### GIVEN DATA
○ ○ ○ ○ ○

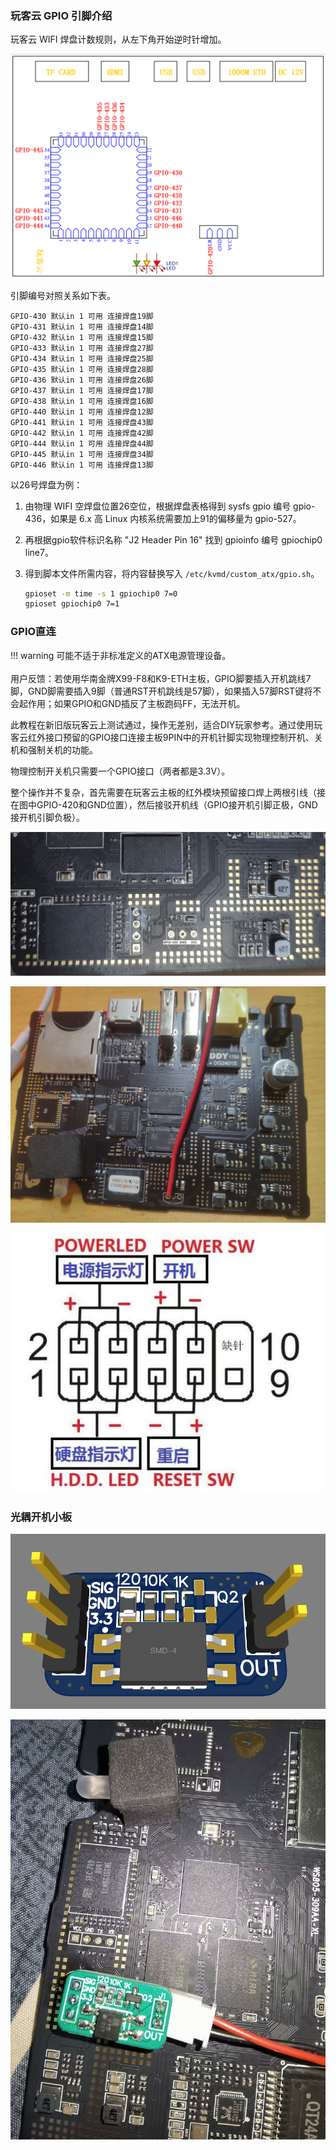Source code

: ### 玩客云 GPIO 引脚介绍
玩客云 WIFI 焊盘计数规则，从左下角开始逆时针增加。

![WIFI 焊盘](../img/oneclou_gpio_list.png)

引脚编号对照关系如下表。

```
GPIO-430 默认in 1 可用 连接焊盘19脚
GPIO-431 默认in 1 可用 连接焊盘14脚
GPIO-432 默认in 1 可用 连接焊盘15脚
GPIO-433 默认in 1 可用 连接焊盘27脚
GPIO-434 默认in 1 可用 连接焊盘25脚
GPIO-435 默认in 1 可用 连接焊盘28脚
GPIO-436 默认in 1 可用 连接焊盘26脚
GPIO-437 默认in 1 可用 连接焊盘17脚
GPIO-438 默认in 1 可用 连接焊盘16脚
GPIO-440 默认in 1 可用 连接焊盘12脚
GPIO-441 默认in 1 可用 连接焊盘43脚
GPIO-442 默认in 1 可用 连接焊盘42脚
GPIO-444 默认in 1 可用 连接焊盘44脚
GPIO-445 默认in 1 可用 连接焊盘34脚
GPIO-446 默认in 1 可用 连接焊盘13脚
```

以26号焊盘为例：

1. 由物理 WIFI 空焊盘位置26空位，根据焊盘表格得到 sysfs gpio 编号 gpio-436，如果是 6.x 高 Linux 内核系统需要加上91的偏移量为 gpio-527。

2. 再根据gpio软件标识名称 "J2 Header Pin 16" 找到 gpioinfo 编号 gpiochip0 line7。

3. 得到脚本文件所需内容，将内容替换写入 `/etc/kvmd/custom_atx/gpio.sh`。

    ```bash
    gpioset -m time -s 1 gpiochip0 7=0
    gpioset gpiochip0 7=1
    ```

### GPIO直连

!!! warning
    可能不适于非标准定义的ATX电源管理设备。<br><br>
    用户反馈：若使用华南金牌X99-F8和K9-ETH主板，GPIO脚要插入开机跳线7脚，GND脚需要插入9脚（普通RST开机跳线是57脚），如果插入57脚RST键将不会起作用；如果GPIO和GND插反了主板跑码FF，无法开机。

此教程在新旧版玩客云上测试通过，操作无差别，适合DIY玩家参考。通过使用玩客云红外接口预留的GPIO接口连接主板9PIN中的开机针脚实现物理控制开机、关机和强制关机的功能。

物理控制开关机只需要一个GPIO接口（两者都是3.3V）。

整个操作并不复杂，首先需要在玩客云主板的红外模块预留接口焊上两根引线（接在图中GPIO-420和GND位置），然后接驳开机线（GPIO接开机引脚正极，GND接开机引脚负极）。

![img](../img/1717947165712-59.jpeg)

![img](../img/1717947165712-60.jpeg)

![img](../img/1717947165712-62.png)

<!--![img](./img/1717947165712-61.jpeg)无用内容，等待清理-->

### 光耦开机小板

![img](../img/1717947165712-63.png)

![img](../img/1717947165713-64.jpeg)

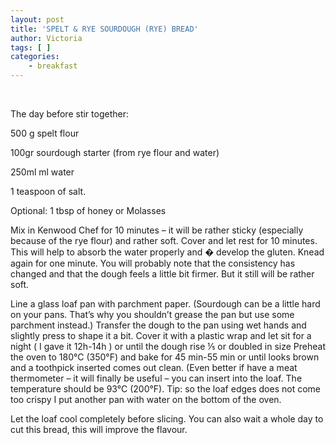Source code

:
 ```yaml
---
layout: post
title: 'SPELT & RYE SOURDOUGH (RYE) BREAD'
author: Victoria
tags: [ ]
categories:
    - breakfast
---
```

&nbsp;

The day before stir together: 


  500 g spelt flour


  100gr sourdough starter (from rye flour and water)


  250ml ml water


  1 teaspoon of salt. 


  Optional: 1 tbsp of honey or Molasses


Mix in Kenwood Chef for 10 minutes &#8211; it will be rather sticky (especially because of the rye flour) and rather soft. Cover and let rest for 10 minutes. This will help to absorb the water properly and � develop the gluten. Knead again for one minute. You will probably note that the consistency has changed and that the dough feels a little bit firmer. But it still will be rather soft.

Line a glass loaf pan with parchment paper. (Sourdough can be a little hard on your pans. That’s why you shouldn’t grease the pan but use some parchment instead.) Transfer the dough to the pan using wet hands and slightly press to shape it a bit. Cover it with a plastic wrap and let sit for a night ( I gave it 12h-14h ) or until the dough rise ⅕ or doubled in size   Preheat the oven to 180°C (350°F) and bake for 45 min-55 min or until looks brown and a toothpick inserted comes out clean. (Even better if have a meat thermometer – it will finally be useful – you can insert into the loaf. The temperature should be 93°C (200°F).   Tip: so the loaf edges does not come too crispy I put another pan with water on the bottom of the oven. 

Let the loaf cool completely before slicing. You can also wait a whole day to cut this bread, this will improve the flavour.

&nbsp;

○ ○ ○ ○ ○

### INSTRUCTIONS TO FOLLOW
Would you copy every line of the entries in which "before" appears?

### TASK OUTPUT
The day before stir together: 
Let the loaf cool completely before slicing. You can also wait a whole day to cut this bread, this will improve the flavour.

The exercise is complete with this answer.